Sister publication Private Equity International sat down in April with some of the secondaries market’s leading participants for a roundtable discussion in global law firm Debevoise’s New York office. In this second excerpt, executives from AlpInvest Partners, Ardian, Greenhill Cogent and HarbourVest Partners discuss why several key ingredients are needed before energy secondaries really deliver.
With the downturn in the energy sector, some limited partners, worried the pain will be long-term, are making moves to exit poor performing funds, providing dealflow for secondaries buyers poised to take advantage in the space.
Compared to the broader private equity secondaries market, the energy-related market is experiencing more fear and dislocation, according to Jeff Keay, a managing partner at HarbourVest Partners.
“As a buyer with the expertise and the capital to put to work in that strategy, that’s an interesting place to be right now,” Keay says.

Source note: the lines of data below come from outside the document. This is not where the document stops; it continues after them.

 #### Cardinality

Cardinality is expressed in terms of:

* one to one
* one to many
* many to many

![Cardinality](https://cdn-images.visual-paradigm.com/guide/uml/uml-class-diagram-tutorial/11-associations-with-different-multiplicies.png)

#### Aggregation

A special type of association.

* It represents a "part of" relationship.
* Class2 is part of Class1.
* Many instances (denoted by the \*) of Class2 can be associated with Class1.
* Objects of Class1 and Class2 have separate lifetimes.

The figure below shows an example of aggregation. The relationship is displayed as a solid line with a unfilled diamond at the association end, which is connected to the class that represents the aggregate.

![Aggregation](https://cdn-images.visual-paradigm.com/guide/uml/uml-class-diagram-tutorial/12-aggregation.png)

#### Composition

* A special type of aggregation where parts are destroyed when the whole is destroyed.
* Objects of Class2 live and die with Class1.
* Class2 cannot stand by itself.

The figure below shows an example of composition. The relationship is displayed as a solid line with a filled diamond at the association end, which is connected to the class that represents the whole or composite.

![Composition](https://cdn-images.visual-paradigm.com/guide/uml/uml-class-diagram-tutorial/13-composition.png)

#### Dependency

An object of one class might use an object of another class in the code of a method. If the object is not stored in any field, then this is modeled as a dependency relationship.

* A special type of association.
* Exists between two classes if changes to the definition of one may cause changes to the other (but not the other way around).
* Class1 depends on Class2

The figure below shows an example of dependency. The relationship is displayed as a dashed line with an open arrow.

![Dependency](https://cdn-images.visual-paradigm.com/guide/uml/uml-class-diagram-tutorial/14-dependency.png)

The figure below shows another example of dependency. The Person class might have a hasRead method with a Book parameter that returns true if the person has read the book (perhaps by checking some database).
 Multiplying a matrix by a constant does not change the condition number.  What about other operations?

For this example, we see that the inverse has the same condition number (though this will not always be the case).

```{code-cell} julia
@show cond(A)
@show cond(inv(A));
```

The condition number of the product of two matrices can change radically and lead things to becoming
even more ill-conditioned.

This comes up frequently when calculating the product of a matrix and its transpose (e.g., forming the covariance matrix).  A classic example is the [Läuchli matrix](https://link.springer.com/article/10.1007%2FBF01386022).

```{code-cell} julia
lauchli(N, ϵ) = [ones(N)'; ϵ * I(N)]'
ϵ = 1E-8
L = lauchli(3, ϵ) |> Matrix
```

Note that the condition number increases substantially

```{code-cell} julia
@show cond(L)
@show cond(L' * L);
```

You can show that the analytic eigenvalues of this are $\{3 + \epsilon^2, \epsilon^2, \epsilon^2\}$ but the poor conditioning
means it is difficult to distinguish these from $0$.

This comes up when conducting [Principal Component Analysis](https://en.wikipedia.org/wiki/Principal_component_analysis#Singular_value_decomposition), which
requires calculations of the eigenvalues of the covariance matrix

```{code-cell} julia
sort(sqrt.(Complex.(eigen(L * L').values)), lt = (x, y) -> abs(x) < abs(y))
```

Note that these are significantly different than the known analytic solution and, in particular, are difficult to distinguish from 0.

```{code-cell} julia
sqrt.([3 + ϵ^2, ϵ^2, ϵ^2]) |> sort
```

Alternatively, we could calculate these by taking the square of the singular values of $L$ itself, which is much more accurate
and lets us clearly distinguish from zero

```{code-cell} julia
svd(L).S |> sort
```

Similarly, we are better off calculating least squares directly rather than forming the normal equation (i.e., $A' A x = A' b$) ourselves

The average discount to net asset value for energy funds has been hovering between 30 percent and 50 percent since mid-2015, compared with par for some buyout funds, according to Wouter Moerel, a managing partner at AlpInvest Partners. He says there’s a fundamental gap there because the underlying assets are very difficult to analyse.

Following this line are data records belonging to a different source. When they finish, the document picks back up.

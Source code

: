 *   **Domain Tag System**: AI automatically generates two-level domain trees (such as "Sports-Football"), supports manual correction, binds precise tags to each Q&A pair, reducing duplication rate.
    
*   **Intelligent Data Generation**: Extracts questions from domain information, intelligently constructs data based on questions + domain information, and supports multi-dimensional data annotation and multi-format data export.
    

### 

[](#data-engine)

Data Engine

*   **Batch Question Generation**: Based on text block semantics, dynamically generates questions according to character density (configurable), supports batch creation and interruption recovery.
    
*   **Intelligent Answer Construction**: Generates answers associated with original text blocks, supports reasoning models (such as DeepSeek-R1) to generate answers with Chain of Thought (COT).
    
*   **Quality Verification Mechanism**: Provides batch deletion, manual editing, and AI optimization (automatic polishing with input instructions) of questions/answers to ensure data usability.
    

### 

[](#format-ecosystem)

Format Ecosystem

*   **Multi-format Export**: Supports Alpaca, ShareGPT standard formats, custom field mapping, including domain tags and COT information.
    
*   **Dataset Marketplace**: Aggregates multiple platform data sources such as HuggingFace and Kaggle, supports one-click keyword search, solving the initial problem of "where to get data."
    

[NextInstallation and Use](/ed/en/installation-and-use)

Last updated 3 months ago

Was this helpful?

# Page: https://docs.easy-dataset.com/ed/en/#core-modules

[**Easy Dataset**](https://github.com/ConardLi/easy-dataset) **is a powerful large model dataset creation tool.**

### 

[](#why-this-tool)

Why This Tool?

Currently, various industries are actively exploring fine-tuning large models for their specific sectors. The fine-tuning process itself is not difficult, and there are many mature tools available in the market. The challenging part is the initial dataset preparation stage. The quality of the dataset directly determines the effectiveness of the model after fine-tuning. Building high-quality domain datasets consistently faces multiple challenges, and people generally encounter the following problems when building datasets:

“Part of it is because NAVs are too high, so a 40 percent discount to the latest NAV is probably more like a 20 percent discount versus the real NAV,” Moerel says.

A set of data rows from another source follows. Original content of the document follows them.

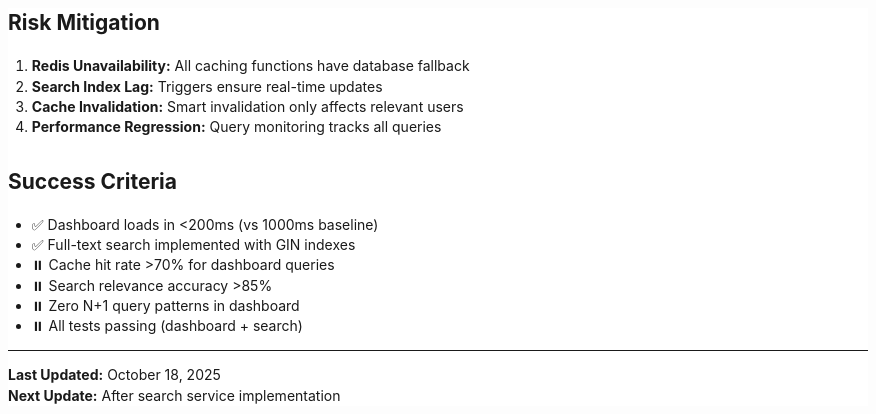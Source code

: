 ## Risk Mitigation

1. **Redis Unavailability:** All caching functions have database fallback
2. **Search Index Lag:** Triggers ensure real-time updates
3. **Cache Invalidation:** Smart invalidation only affects relevant users
4. **Performance Regression:** Query monitoring tracks all queries

## Success Criteria

- ✅ Dashboard loads in <200ms (vs 1000ms baseline)
- ✅ Full-text search implemented with GIN indexes
- ⏸️ Cache hit rate >70% for dashboard queries
- ⏸️ Search relevance accuracy >85%
- ⏸️ Zero N+1 query patterns in dashboard
- ⏸️ All tests passing (dashboard + search)

---

**Last Updated:** October 18, 2025  
**Next Update:** After search service implementation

Participants noted there were a few key ingredients still need to be added to the mix for activity in energy secondaries to pick up.
NAVs from 30 September are still high because the majority of the energy firms have hedges in place that are projected to mostly expire later this year, several of the participants noted. Funds are also working through recapitalisation of portfolio company debt. “It will probably mean quite a big drop again in valuations,” Moerel says
“You would think people would hold their portfolios right now, but in fact you’re seeing quite a lot of paper on the market,” says Vladimir Colas, a managing director at Ardian, who adds that there is still a bid/ask spread that means most of these transactions are still in the “ongoing discussion” phase.
The participants agreed that actual transaction levels could start significantly increasing towards the second half of 2016 and could very well last for a couple of years.
“To the extent we begin to see oil prices stabilise, by the second half of the year, we expect an uptick in secondaries of energy-focused funds,” says Chris Bonfield, a managing director at Greenhill Cogent.